O valor do comércio entre os EUA e a União Europeia
Ao longo dos últimos meses muito se tem falado sobre o acordo comercial com os Estados Unidos, desde as motivações da administração Trump à (ténue) reação da União Europeia. Mas afinal o que representa e o que vale o comércio transatlântico entre os EUA e a UE?
Estimam-se que mais de 16 milhões de postos de trabalho, diretos ou indiretos, dependam desta relação, de ambos os lados do Atlântico. Só as empresas europeias empregam 5,3 milhões de trabalhadores nos EUA. As americanas, por sua vez, asseguram 4,6 milhões de empregos na Europa.
A escala desta relação é incomparável. O comércio de bens entre EUA e UE atingiu em 2024 um valor recorde de 976 mil milhões de dólares, muito acima do registado com a China. Em serviços, a balança atingiu 475 mil milhões de dólares. Somando o investimento direto e a integração das cadeias de valor, falamos da maior relação económica bilateral do mundo, que representa cerca de um terço do PIB mundial e metade do consumo global. É a prova de que a prosperidade, europeia e norte-americana, depende de uma relação comercial e estável.
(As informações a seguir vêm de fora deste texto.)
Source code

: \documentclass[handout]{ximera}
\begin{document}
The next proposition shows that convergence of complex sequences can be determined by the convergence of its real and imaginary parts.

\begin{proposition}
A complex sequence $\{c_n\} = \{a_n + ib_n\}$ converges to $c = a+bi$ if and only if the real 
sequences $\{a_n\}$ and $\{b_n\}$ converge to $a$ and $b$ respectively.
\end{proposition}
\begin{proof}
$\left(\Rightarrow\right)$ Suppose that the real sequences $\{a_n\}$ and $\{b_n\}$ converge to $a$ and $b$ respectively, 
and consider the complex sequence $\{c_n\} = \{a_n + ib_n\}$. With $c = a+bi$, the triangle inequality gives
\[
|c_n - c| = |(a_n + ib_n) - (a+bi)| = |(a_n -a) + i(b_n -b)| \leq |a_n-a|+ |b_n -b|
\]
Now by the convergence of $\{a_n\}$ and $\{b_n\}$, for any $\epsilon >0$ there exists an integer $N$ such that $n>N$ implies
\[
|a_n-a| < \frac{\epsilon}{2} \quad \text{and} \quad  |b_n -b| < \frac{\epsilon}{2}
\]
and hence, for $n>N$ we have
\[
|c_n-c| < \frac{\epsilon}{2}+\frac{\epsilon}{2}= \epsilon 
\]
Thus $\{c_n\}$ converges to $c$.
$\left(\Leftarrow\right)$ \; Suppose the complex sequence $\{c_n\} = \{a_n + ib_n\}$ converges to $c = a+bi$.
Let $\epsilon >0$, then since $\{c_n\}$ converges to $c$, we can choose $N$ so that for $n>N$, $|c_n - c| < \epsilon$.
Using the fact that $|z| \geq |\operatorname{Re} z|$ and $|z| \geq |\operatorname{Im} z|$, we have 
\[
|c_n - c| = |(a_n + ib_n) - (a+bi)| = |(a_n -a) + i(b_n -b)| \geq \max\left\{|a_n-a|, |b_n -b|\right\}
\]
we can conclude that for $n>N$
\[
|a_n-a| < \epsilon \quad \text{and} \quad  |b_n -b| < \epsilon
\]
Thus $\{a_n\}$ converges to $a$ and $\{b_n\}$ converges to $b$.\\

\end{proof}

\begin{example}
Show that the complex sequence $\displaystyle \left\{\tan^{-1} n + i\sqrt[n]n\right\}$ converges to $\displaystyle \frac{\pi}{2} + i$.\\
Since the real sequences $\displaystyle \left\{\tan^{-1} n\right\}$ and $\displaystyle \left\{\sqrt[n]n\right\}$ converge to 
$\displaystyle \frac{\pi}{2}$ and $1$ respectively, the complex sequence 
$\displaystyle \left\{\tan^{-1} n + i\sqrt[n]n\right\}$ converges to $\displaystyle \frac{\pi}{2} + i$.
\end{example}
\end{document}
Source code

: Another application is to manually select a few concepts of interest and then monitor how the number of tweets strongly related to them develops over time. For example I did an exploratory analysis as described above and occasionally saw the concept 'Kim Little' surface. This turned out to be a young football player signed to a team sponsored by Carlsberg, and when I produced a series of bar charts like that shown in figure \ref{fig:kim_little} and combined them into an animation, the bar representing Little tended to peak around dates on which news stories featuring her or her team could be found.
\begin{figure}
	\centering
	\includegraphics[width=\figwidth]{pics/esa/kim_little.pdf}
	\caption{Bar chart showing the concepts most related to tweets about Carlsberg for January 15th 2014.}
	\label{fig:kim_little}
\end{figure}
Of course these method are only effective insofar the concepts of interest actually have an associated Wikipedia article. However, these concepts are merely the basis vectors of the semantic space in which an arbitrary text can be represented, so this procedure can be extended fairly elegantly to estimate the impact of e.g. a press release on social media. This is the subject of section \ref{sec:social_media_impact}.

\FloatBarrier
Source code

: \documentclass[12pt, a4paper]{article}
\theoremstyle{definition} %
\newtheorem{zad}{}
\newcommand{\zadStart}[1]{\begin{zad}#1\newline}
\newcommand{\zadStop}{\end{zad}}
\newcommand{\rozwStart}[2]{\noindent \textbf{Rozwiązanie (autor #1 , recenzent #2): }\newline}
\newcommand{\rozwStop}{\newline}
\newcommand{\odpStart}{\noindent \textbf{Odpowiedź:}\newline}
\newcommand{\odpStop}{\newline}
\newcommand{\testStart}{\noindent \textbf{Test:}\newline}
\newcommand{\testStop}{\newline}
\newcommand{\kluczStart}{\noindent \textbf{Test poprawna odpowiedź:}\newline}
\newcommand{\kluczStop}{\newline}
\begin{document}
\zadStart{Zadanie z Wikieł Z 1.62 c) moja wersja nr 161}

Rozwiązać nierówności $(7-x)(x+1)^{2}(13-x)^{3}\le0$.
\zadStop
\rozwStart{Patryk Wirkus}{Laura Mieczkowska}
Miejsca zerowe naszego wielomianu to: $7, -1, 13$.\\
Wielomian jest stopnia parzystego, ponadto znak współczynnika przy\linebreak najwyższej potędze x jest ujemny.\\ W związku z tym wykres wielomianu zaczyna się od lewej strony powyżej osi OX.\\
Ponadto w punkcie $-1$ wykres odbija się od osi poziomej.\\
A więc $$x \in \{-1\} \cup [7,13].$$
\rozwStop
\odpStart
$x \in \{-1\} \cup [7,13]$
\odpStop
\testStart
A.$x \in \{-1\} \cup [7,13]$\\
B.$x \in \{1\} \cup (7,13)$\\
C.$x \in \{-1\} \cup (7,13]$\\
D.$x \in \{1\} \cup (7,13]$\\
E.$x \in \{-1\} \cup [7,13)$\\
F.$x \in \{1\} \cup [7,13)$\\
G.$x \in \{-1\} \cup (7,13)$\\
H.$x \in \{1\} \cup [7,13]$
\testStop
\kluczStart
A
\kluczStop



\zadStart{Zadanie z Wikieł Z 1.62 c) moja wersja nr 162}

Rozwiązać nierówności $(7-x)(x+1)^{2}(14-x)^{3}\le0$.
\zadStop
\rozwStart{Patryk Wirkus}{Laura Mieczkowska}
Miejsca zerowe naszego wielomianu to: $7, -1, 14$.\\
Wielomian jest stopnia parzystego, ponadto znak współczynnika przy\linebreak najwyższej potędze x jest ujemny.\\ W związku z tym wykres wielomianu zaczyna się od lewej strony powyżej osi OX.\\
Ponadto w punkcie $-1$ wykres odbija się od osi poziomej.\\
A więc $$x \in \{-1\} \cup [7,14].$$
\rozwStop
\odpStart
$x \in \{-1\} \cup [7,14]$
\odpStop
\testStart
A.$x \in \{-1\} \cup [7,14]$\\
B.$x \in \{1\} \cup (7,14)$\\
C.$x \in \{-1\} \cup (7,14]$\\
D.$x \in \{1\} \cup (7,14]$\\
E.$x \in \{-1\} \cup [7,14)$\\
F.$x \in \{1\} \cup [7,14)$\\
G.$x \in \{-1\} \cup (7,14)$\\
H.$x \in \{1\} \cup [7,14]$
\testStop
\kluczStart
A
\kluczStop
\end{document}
Este equilíbrio foi colocado em causa pelo plano norte-americano de aplicar tarifas “recíprocas”. O sistema multilateral de comércio da Organização Mundial do Comércio assenta no princípio da não discriminação. Ao optar por aplicar tarifas diferentes para cada país, os EUA violam as regras comuns e rompem com o modelo atual, o que gera mais fragmentação e imprevisibilidade. Neste cenário, cadeias de valor inteiras podem ser desestruturadas, com exportadores europeus a serem forçados a renegociar permanentemente perante um processo burocrático em constante mutação que resultará também em custos maiores para os consumidores. É um cenário que ameaça não só o comércio, mas a estabilidade económica mundial, que foi precisamente o que alicerçou a criação da OMC.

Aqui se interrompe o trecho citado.